The presence of WBCs (>5–10/HPF in a properly collected midstream specimen) in urine, indicating urinary tract inflammation — infectious or sterile.

RBC cast

A urinary cast containing red blood cells trapped in Tamm-Horsfall matrix; pathognomonic of glomerular capillary bleeding and therefore glomerulonephritis.

ROSE (Rapid On-Site Evaluation)

Immediate assessment of smear adequacy by a cytopathologist during the FNAC procedure using a quick Diff-Quik stain, reducing non-diagnostic rates to < 5%.

SAAG (Serum-Ascites Albumin Gradient)

Serum albumin minus ascitic fluid albumin; ≥1.1 g/dL indicates portal hypertension as the cause of ascites; <1.1 g/dL suggests non-portal aetiology.

Secondary hyperparathyroidism

Elevated PTH driven by hypocalcaemia and hyperphosphataemia in CKD; results from reduced renal 1-alpha-hydroxylase activity decreasing active vitamin D synthesis; a feature that distinguishes CKD from AKI on panel.

Staghorn calculus

A large renal stone filling the renal pelvis and calyces, typically composed of struvite (triple phosphate), formed in the setting of chronic infection with urease-producing organisms such as Proteus mirabilis.

Sterile pyuria

Pyuria in the absence of bacterial growth on standard urine culture; causes include renal TB, analgesic nephropathy, interstitial nephritis, and inadequately treated UTI.
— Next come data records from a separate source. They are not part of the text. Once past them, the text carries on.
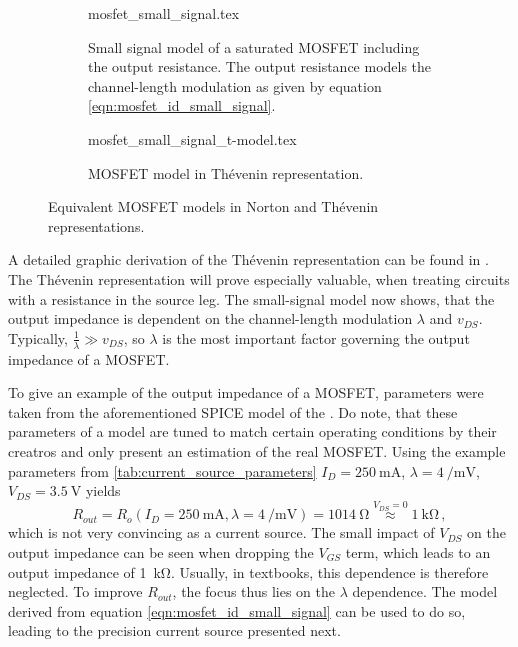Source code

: \begin{figure}[hb]
    \centering
    \begin{subfigure}{0.4\linewidth}
        \centering
        {mosfet_small_signal.tex}
        \caption{Small signal model of a saturated MOSFET including the output resistance. The output resistance models the channel-length modulation as given by equation \ref{eqn:mosfet_id_small_signal}.}
        \label{fig:mostfet_small_signa_model_model_norton}
    \end{subfigure}
    \begin{subfigure}{0.4\linewidth}
        \centering
        {mosfet_small_signal_t-model.tex}
        \caption{MOSFET model in Thévenin representation.}
        \label{fig:mostfet_small_signa_model_thevenin}
    \end{subfigure}
    \caption{Equivalent MOSFET models in Norton and Thévenin representations.}
    \label{fig:mostfet_small_signa_model}
\end{figure}

A detailed graphic derivation of the Thévenin representation can be found in \cite{fet_equations}. The Thévenin representation will prove especially valuable, when treating circuits with a resistance in the source leg.
The small-signal model now shows, that the output impedance is dependent on the channel-length modulation $\lambda$ and $v_{DS}$. Typically, $\frac{1}{\lambda} \gg v_{DS}$, so $\lambda$ is the most important factor governing the output impedance of a MOSFET.

To give an example of the output impedance of a MOSFET, parameters were taken from the aforementioned SPICE model of the . Do note, that these parameters of a model are tuned to match certain operating conditions by their creatros and only present an estimation of the real MOSFET. Using the example parameters from \ref{tab:current_source_parameters} $I_D=\qty{250}{\mA}$, $\lambda = \qty[per-mode=power]{4}{\per \milli \volt}$, $V_{DS}=\qty{3.5}{\V}$ yields
\begin{equation}
    R_{out} = R_{o}\left(I_D=\qty{250}{\mA}, \lambda = \qty[per-mode=power]{4}{\per \milli \volt}\right) = \qty{1014}{\ohm} \overset{V_{DS} = 0}{\approx} \qty{1}{\kilo \ohm} \, , \label{eqn:mosfet_rout_irf9610}
\end{equation}
which is not very convincing as a current source. The small impact of $V_{DS}$ on the output impedance can be seen when dropping the $V_{GS}$ term, which leads to an output impedance of \qty{1}{\kilo \ohm}. Usually, in textbooks, this dependence is therefore neglected. To improve $R_{out}$, the focus thus lies on the $\lambda$ dependence. The model derived from equation \ref{eqn:mosfet_id_small_signal} can be used to do so, leading to the precision current source presented next.

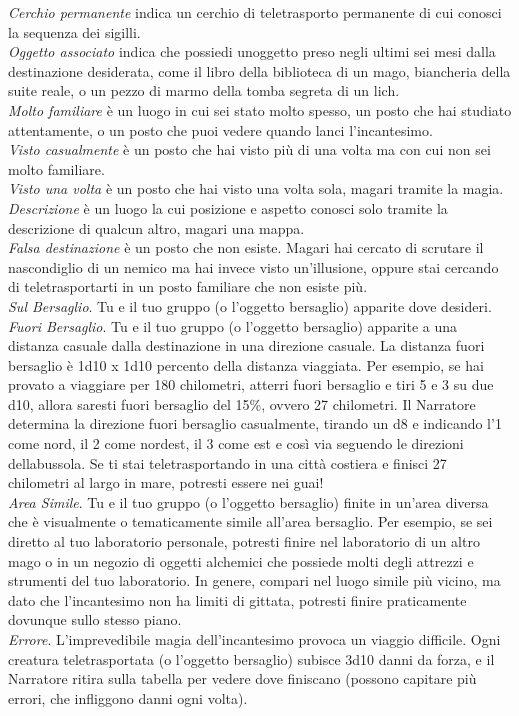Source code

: \begin{multicols}{2}

\textit{Cerchio permanente} indica un cerchio di teletrasporto permanente di cui conosci la sequenza dei sigilli.\\
\textit{Oggetto associato} indica che possiedi unoggetto preso negli ultimi sei mesi dalla destinazione desiderata, come il libro della biblioteca di un mago, biancheria della suite reale, o un pezzo di marmo della tomba segreta di un lich.\\
\textit{Molto familiare} è un luogo in cui sei stato molto spesso, un posto che hai studiato attentamente, o un posto che puoi vedere quando lanci l'incantesimo.\\
\textit{Visto casualmente} è un posto che hai visto più di una volta ma con cui non sei molto familiare. \\
\textit{Visto una volta} è un posto che hai visto una volta sola, magari tramite la magia.\\ \textit{Descrizione} è un luogo la cui posizione e aspetto conosci solo tramite la descrizione di  qualcun altro, magari una mappa.\\
\textit{Falsa destinazione} è un posto che non esiste. Magari hai cercato di scrutare il nascondiglio di un nemico ma hai invece visto un'illusione, oppure stai cercando di teletrasportarti in un posto familiare che non esiste più. \\
\textit{Sul Bersaglio}. Tu e il tuo gruppo (o l’oggetto bersaglio) apparite dove desideri.\\
\textit{Fuori Bersaglio}. Tu e il tuo gruppo (o l’oggetto bersaglio) apparite a una distanza casuale dalla destinazione in una direzione casuale. La distanza fuori bersaglio è 1d10 x 1d10 percento della distanza viaggiata. Per esempio, se hai provato a viaggiare per 180 chilometri, atterri fuori bersaglio e tiri 5 e 3 su due d10, allora saresti fuori bersaglio del 15\%, ovvero 27 chilometri. Il Narratore determina la direzione fuori bersaglio casualmente, tirando un d8 e indicando l’1 come nord, il 2 come nordest, il 3 come est e così via seguendo le direzioni dellabussola. Se ti stai teletrasportando in una città costiera e finisci 27 chilometri al largo in mare, potresti essere nei guai!\\
\textit{Area Simile}. Tu e il tuo gruppo (o l’oggetto bersaglio) finite in un'area diversa che è visualmente o tematicamente simile all'area bersaglio. Per esempio, se sei diretto al tuo laboratorio personale, potresti finire  nel laboratorio di un altro mago o in un negozio di oggetti alchemici che possiede molti degli attrezzi e strumenti del tuo laboratorio. In genere, compari nel luogo simile più vicino, ma dato che l'incantesimo non ha limiti di gittata, potresti finire praticamente dovunque sullo stesso piano.\\
\textit{Errore}. L’imprevedibile magia dell'incantesimo provoca un viaggio difficile. Ogni creatura teletrasportata (o l’oggetto bersaglio) subisce 3d10 danni da forza, e il Narratore ritira sulla tabella per vedere dove finiscano (possono capitare più errori, che infliggono danni ogni
volta).


\end{multicols}
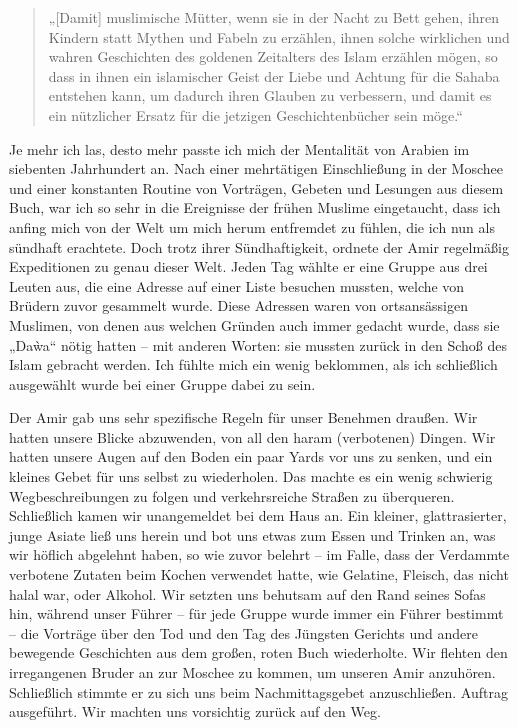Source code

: \documentclass[12pt]{memoir}
\begin{document}
\begin{quote}
„[Damit] muslimische Mütter, wenn sie in der Nacht zu Bett gehen,
ihren Kindern statt Mythen und Fabeln zu erzählen,
ihnen solche wirklichen und wahren Geschichten des goldenen Zeitalters
des Islam erzählen mögen, so dass in ihnen ein islamischer Geist der Liebe
und Achtung für die Sahaba entstehen kann,
um dadurch ihren Glauben zu verbessern,
und damit es ein nützlicher Ersatz
für die jetzigen Geschichtenbücher sein möge.“
\end{quote}

Je mehr ich las, desto mehr passte ich mich der Mentalität
von Arabien im siebenten Jahrhundert an.
Nach einer mehrtätigen Einschließung in der Moschee
und einer konstanten Routine von Vorträgen,
Gebeten und Lesungen aus diesem Buch,
war ich so sehr in die Ereignisse der frühen Muslime eingetaucht,
dass ich anfing mich von der Welt um mich herum entfremdet zu fühlen,
die ich nun als sündhaft erachtete.
Doch trotz ihrer Sündhaftigkeit,
ordnete der Amir regelmäßig Expeditionen zu genau dieser Welt.
Jeden Tag wählte er eine Gruppe aus drei Leuten aus,
die eine Adresse auf einer Liste besuchen mussten,
welche von Brüdern zuvor gesammelt wurde.
Diese Adressen waren von ortsansässigen Muslimen,
von denen aus welchen Gründen auch immer gedacht wurde,
dass sie „Da\`wa“ nötig hatten – mit anderen Worten:
sie mussten zurück in den Schoß des Islam gebracht werden.
Ich fühlte mich ein wenig beklommen,
als ich schließlich ausgewählt wurde bei einer Gruppe dabei zu sein.

Der Amir gab uns sehr spezifische Regeln für unser Benehmen draußen.
Wir hatten unsere Blicke abzuwenden, von all den haram (verbotenen) Dingen.
Wir hatten unsere Augen auf den Boden ein paar Yards vor uns zu senken,
und ein kleines Gebet für uns selbst zu wiederholen.
Das machte es ein wenig schwierig Wegbeschreibungen zu folgen
und verkehrsreiche Straßen zu überqueren.
Schließlich kamen wir unangemeldet bei dem Haus an.
Ein kleiner, glattrasierter, junge Asiate ließ uns herein
und bot uns etwas zum Essen und Trinken an,
was wir höflich abgelehnt haben, so wie zuvor belehrt –
im Falle, dass der Verdammte verbotene Zutaten beim Kochen verwendet hatte,
wie Gelatine, Fleisch, das nicht halal war, oder Alkohol.
Wir setzten uns behutsam auf den Rand seines Sofas hin, während unser Führer –
für jede Gruppe wurde immer ein Führer bestimmt –
die Vorträge über den Tod und den Tag des Jüngsten Gerichts
und andere bewegende Geschichten aus dem großen, roten Buch wiederholte.
Wir flehten den irregangenen Bruder an zur Moschee zu kommen,
um unseren Amir anzuhören.
Schließlich stimmte er zu sich uns beim Nachmittagsgebet anzuschließen.
Auftrag ausgeführt. Wir machten uns vorsichtig zurück auf den Weg.
\end{document}
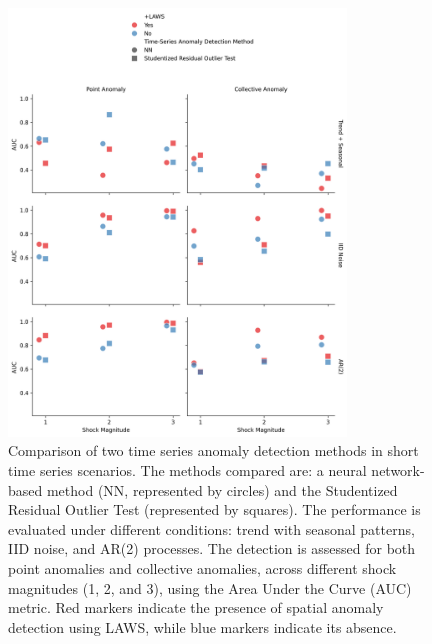 \documentclass[11pt]{article}
\begin{document}
\begin{figure}[h]
    \centering
    \includegraphics[width=0.8\textwidth]{../figure/simulation_short_time_series.png}
    \caption{Comparison of two time series anomaly detection methods in short time series scenarios. The methods compared are: a neural network-based method (NN, represented by circles) and the Studentized Residual Outlier Test (represented by squares). The performance is evaluated under different conditions: trend with seasonal patterns, IID noise, and AR(2) processes. The detection is assessed for both point anomalies and collective anomalies, across different shock magnitudes (1, 2, and 3), using the Area Under the Curve (AUC) metric. Red markers indicate the presence of spatial anomaly detection using LAWS, while blue markers indicate its absence.}
    \label{fig: simulation short time series}
\end{figure}
\end{document}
Tamm-Horsfall protein (uromodulin)

A glycoprotein secreted by epithelial cells of the thick ascending limb and early DCT; the structural scaffold of all urinary casts.

Transformation zone (TZ)

The dynamic metaplastic area of the cervix between the original and current squamocolumnar junction; the primary site of HPV infection and cervical carcinogenesis.

Transudate

An effusion resulting from altered hydrostatic or oncotic pressure without membrane pathology; characterised by low protein, low LDH, and a negative Light's criteria result.

Triple test (breast)

Concordant assessment using clinical examination + imaging (mammogram/ultrasound) + FNAC/cytology to triage breast lesions; all three must agree before a conservative non-surgical approach is justified.

TSH (thyroid-stimulating hormone)

Glycoprotein hormone secreted by the anterior pituitary that drives thyroid hormone synthesis; the single most sensitive blood test for primary thyroid dysfunction.

Unconjugated bilirubin

Lipid-soluble bilirubin before hepatic processing; elevated in prehepatic causes (haemolysis) and impaired conjugation (Gilbert's syndrome); not filtered in urine.

Urea:creatinine ratio

Ratio of serum urea to creatinine (both in mmol/L); > 100 suggests prerenal AKI (tubular urea reabsorption); 40–100 suggests intrinsic renal AKI; < 40 may indicate liver failure or malnutrition.

Waxy cast

A highly refractive, broad, homogeneous cast with sharp edges formed in dilated tubules from very slow urine flow; a marker of advanced chronic kidney disease.

WBC cast

A urinary cast containing neutrophils, indicating tubulo-interstitial inflammation — the hallmark of pyelonephritis or acute interstitial nephritis.

Xanthochromia

Yellow discolouration of CSF supernatant due to bilirubin derived from RBC breakdown, confirming true subarachnoid haemorrhage as distinct from a traumatic lumbar puncture.